_Exercise brief_
Some entries follow. Reproduce exactly the lines starting at the one with "EMRTs are subjected" and stopping after the one with "identification data from".

BEGIN Records provided

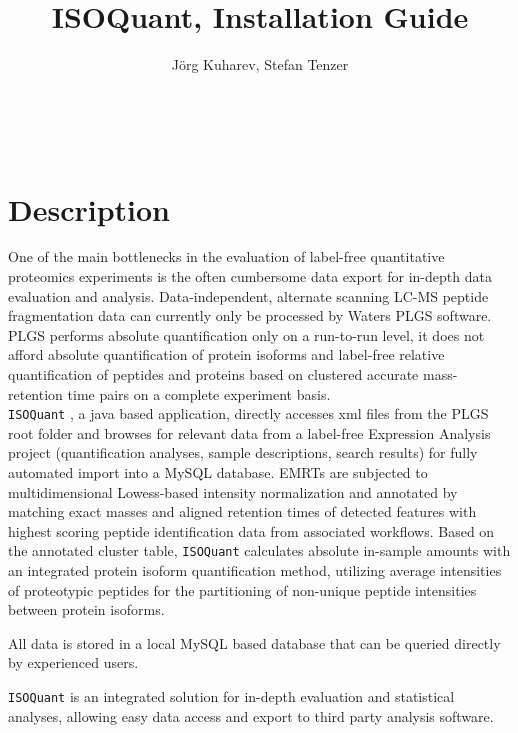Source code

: \documentclass[a4paper,12pt]{scrartcl}
\title{ ISOQuant, Installation Guide \hr}
\author{ J\"org Kuharev, Stefan Tenzer}
\newcommand{\iq}{\texttt{ISOQuant} }
\newcommand{\hr}{\underline{\hspace{\textwidth}} \\}
\begin{document}
\maketitle
\hr
\tableofcontents
\newpage

\section{Description}
One of the main bottlenecks in the evaluation of 
		label-free quantitative proteomics experiments is 
		the often cumbersome data export for in-depth data 
		evaluation and analysis. Data-independent, 
		alternate scanning LC-MS peptide fragmentation 
		data can currently only be processed by Waters PLGS software.
		$~$\\
		PLGS performs absolute quantification only on a 
		run-to-run level, it does not afford absolute 
		quantification of protein isoforms and label-free 
		relative quantification of peptides and proteins 
		based on clustered accurate mass-retention time 
		pairs on a complete experiment basis.
		$~$\\
		\iq, a java based application, directly accesses 
		xml files from the PLGS root folder and browses for 
		relevant data from a label-free Expression Analysis 
		project (quantification analyses, sample descriptions, 
		search results) for fully automated import into a MySQL database. 
		EMRTs are subjected to multidimensional Lowess-based intensity 
		normalization and annotated by matching exact masses and aligned 
		retention times of detected features with highest scoring peptide 
		identification data from associated workflows. 
		Based on the annotated cluster table, \iq calculates 
		absolute in-sample amounts with an integrated 
		protein isoform quantification method, utilizing average 
		intensities of proteotypic peptides for the partitioning 
		of non-unique peptide intensities between protein isoforms.

		All data is stored in a local MySQL based database that 
		can be queried directly by experienced users.

		\iq is an integrated solution for in-depth evaluation 
		and statistical analyses, allowing easy data access and 
		export to third party analysis software. \\
\newpage
\end{document}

END Records provided

_Task answer_
		EMRTs are subjected to multidimensional Lowess-based intensity 
		normalization and annotated by matching exact masses and aligned 
		retention times of detected features with highest scoring peptide 
		identification data from associated workflows. 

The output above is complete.